- Boundary of Croydon North West in for the 1983 general election
- County: 1955–1965: Surrey 1965–1997: Greater London

1955–1997
- Seats: One
- Created from: Croydon North and Croydon West
- Replaced by: Croydon North

= Croydon North West =

Parliamentary constituency in the United Kingdom, 1955–1997

Croydon North West was a borough constituency represented in the House of Commons of the Parliament of the United Kingdom.
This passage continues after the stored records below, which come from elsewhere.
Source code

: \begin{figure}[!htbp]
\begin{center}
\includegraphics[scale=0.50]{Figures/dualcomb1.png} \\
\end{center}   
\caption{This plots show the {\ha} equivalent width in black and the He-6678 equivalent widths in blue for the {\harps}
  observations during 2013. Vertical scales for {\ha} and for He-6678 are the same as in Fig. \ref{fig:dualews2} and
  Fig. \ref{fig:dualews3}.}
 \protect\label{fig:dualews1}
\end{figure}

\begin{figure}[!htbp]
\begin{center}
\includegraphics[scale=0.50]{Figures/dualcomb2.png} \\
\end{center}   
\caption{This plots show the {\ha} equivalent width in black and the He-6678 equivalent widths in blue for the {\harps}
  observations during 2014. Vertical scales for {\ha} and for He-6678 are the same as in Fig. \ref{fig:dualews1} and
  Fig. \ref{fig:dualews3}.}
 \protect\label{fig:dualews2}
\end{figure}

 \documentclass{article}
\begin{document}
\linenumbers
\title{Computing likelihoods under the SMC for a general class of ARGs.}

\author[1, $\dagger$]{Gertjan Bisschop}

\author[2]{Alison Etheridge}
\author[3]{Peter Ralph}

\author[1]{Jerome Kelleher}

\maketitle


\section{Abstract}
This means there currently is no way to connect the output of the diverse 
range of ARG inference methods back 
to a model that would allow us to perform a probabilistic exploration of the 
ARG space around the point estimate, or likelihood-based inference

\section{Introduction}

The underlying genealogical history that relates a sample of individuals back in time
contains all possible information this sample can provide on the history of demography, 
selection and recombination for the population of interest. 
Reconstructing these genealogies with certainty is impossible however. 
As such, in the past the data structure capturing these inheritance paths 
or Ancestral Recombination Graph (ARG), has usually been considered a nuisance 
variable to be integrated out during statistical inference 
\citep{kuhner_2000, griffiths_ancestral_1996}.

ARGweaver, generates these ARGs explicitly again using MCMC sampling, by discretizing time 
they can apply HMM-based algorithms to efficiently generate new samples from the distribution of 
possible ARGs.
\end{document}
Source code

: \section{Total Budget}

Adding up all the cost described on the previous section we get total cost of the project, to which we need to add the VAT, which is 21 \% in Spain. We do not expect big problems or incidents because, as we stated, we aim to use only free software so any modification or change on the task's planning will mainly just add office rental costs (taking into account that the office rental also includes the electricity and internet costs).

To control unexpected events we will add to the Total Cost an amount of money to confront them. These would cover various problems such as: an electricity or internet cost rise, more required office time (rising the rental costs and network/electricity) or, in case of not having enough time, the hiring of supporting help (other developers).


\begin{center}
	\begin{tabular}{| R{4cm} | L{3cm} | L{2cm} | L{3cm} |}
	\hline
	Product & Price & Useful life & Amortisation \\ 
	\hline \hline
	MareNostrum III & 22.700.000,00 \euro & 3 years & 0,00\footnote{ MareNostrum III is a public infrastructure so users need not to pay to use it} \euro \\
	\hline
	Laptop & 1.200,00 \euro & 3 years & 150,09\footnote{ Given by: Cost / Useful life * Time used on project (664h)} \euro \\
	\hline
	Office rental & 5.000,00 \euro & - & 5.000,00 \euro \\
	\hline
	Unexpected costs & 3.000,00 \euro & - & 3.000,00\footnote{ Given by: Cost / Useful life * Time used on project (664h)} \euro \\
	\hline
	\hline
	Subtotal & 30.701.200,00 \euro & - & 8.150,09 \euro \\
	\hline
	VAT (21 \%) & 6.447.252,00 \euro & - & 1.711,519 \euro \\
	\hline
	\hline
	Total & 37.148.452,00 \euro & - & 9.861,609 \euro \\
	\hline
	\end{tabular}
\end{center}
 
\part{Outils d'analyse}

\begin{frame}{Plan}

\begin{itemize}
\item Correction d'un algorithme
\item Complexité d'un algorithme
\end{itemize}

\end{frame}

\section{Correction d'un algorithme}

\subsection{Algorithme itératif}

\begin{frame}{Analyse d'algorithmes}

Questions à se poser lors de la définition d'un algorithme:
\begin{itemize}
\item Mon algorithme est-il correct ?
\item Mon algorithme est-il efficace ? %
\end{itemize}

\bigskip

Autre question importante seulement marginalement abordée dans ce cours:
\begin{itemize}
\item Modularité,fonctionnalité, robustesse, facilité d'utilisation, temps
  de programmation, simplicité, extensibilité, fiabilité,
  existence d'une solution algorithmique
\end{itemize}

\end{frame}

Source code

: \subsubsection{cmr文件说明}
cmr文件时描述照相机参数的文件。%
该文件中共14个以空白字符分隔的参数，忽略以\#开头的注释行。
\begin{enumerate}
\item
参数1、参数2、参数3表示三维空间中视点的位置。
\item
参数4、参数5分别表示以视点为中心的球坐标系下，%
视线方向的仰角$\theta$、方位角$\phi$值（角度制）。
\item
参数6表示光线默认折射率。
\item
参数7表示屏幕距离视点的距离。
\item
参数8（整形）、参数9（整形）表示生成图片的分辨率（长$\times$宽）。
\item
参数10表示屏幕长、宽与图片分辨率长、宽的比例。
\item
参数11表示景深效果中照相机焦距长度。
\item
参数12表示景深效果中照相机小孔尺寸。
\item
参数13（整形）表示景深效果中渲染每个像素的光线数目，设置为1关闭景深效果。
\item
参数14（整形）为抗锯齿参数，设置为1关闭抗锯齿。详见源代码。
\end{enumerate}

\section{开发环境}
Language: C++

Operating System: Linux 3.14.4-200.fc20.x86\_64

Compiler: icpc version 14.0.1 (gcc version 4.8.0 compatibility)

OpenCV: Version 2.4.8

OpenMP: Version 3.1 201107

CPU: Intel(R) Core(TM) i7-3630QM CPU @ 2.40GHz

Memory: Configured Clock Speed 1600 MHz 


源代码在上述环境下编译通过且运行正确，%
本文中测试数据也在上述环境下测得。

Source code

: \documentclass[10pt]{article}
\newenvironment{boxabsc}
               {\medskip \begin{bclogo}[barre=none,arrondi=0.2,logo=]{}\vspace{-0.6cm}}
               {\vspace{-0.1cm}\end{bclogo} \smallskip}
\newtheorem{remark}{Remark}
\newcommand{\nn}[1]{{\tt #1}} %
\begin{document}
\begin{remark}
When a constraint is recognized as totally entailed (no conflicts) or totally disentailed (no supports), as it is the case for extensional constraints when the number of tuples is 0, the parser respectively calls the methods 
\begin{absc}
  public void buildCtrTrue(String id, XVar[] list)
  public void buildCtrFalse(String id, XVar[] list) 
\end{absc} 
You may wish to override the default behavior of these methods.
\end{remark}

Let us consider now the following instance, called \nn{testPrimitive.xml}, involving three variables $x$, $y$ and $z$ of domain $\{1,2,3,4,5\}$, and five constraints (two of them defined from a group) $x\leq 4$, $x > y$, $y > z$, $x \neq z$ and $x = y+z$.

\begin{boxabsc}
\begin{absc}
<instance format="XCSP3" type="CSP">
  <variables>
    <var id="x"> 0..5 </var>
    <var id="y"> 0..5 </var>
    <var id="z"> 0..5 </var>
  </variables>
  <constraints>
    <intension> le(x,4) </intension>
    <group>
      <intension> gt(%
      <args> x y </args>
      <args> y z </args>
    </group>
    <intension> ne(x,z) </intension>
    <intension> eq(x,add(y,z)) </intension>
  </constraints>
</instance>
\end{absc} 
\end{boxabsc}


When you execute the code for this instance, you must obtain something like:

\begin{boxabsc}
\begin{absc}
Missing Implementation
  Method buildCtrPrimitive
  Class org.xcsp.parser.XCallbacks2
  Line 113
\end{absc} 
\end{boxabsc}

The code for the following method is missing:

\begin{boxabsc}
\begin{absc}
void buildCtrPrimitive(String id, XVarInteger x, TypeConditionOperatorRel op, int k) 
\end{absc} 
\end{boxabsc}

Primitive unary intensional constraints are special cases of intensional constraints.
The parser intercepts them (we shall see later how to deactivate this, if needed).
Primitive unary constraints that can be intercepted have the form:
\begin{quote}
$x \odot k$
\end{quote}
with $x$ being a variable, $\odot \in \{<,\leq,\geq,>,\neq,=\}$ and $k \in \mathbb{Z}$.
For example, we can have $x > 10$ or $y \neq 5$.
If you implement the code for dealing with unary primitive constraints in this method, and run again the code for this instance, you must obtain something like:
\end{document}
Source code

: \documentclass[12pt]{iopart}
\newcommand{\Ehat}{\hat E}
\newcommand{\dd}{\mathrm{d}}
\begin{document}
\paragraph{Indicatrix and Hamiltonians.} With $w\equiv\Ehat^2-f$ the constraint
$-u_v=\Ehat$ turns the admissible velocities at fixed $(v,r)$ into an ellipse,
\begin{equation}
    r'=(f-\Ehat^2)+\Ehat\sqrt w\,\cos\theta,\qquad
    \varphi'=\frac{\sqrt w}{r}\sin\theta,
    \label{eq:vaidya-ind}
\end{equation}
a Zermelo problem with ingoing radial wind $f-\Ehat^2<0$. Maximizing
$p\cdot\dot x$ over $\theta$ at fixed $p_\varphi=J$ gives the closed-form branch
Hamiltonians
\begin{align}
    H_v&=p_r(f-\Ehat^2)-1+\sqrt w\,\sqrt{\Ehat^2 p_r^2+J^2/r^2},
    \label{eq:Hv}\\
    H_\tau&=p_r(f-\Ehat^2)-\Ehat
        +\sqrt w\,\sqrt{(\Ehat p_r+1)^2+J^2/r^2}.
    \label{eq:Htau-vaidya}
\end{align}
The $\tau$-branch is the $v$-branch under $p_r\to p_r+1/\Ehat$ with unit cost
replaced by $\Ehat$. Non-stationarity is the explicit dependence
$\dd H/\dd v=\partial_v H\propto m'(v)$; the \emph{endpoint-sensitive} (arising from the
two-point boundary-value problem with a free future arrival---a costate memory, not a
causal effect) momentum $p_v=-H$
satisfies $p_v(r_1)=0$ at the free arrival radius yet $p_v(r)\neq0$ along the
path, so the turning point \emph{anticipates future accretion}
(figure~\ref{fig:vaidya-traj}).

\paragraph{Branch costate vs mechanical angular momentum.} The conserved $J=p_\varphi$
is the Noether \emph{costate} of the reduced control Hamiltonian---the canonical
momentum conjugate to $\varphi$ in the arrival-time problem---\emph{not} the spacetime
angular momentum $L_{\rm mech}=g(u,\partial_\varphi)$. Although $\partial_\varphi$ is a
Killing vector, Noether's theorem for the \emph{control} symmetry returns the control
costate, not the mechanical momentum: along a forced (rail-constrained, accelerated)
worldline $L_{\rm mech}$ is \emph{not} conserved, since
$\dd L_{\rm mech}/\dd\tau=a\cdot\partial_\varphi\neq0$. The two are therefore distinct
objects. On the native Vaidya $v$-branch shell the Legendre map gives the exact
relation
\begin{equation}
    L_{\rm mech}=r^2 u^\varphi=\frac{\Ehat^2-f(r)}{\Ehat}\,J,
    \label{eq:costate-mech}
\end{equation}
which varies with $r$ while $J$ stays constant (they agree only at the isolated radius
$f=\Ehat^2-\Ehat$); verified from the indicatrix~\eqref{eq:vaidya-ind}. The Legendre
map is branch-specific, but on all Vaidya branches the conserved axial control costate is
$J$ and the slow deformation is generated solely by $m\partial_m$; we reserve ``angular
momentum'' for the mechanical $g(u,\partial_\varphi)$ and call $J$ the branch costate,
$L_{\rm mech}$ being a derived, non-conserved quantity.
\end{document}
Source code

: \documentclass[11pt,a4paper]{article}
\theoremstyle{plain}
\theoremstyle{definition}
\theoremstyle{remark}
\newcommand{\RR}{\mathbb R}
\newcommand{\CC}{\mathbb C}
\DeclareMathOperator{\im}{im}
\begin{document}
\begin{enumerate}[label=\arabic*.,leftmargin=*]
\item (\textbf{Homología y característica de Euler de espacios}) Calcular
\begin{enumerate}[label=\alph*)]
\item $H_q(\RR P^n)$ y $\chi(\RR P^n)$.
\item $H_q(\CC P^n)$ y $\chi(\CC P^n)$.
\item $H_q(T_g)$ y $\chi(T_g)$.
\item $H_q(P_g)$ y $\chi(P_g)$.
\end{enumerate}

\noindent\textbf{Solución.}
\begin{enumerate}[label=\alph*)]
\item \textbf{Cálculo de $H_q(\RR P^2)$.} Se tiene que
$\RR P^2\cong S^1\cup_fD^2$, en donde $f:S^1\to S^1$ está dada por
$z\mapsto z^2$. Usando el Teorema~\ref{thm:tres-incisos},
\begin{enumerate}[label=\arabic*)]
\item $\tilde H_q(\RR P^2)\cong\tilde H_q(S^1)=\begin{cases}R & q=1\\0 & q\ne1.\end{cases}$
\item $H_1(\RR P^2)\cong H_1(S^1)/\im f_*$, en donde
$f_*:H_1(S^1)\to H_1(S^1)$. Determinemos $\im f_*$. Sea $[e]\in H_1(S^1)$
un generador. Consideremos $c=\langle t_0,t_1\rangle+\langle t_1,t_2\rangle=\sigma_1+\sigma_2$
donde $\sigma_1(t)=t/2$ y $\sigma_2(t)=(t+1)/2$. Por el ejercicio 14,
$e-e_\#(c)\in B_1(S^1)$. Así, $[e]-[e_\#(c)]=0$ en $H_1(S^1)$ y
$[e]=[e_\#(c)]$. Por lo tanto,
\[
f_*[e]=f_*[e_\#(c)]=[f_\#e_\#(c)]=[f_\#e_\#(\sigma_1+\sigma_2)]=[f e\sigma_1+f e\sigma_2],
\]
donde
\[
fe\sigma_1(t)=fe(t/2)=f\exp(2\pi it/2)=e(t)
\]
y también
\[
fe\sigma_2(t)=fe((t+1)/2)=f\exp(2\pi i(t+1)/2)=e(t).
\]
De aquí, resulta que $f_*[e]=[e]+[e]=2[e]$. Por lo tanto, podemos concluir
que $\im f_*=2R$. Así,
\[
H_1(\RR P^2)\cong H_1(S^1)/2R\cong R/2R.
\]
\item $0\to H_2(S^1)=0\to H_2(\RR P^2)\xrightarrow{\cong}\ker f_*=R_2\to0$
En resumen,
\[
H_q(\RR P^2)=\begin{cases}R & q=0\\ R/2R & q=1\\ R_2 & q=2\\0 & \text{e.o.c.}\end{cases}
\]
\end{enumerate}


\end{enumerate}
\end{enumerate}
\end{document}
It elected one Member of Parliament (MP) by the first past the post system of election.

== Politics and history of the constituency ==
The Croydon North West constituency was created for the 1955 general election, just five years after a previous re-organisation of the three seats in the County Borough of Croydon.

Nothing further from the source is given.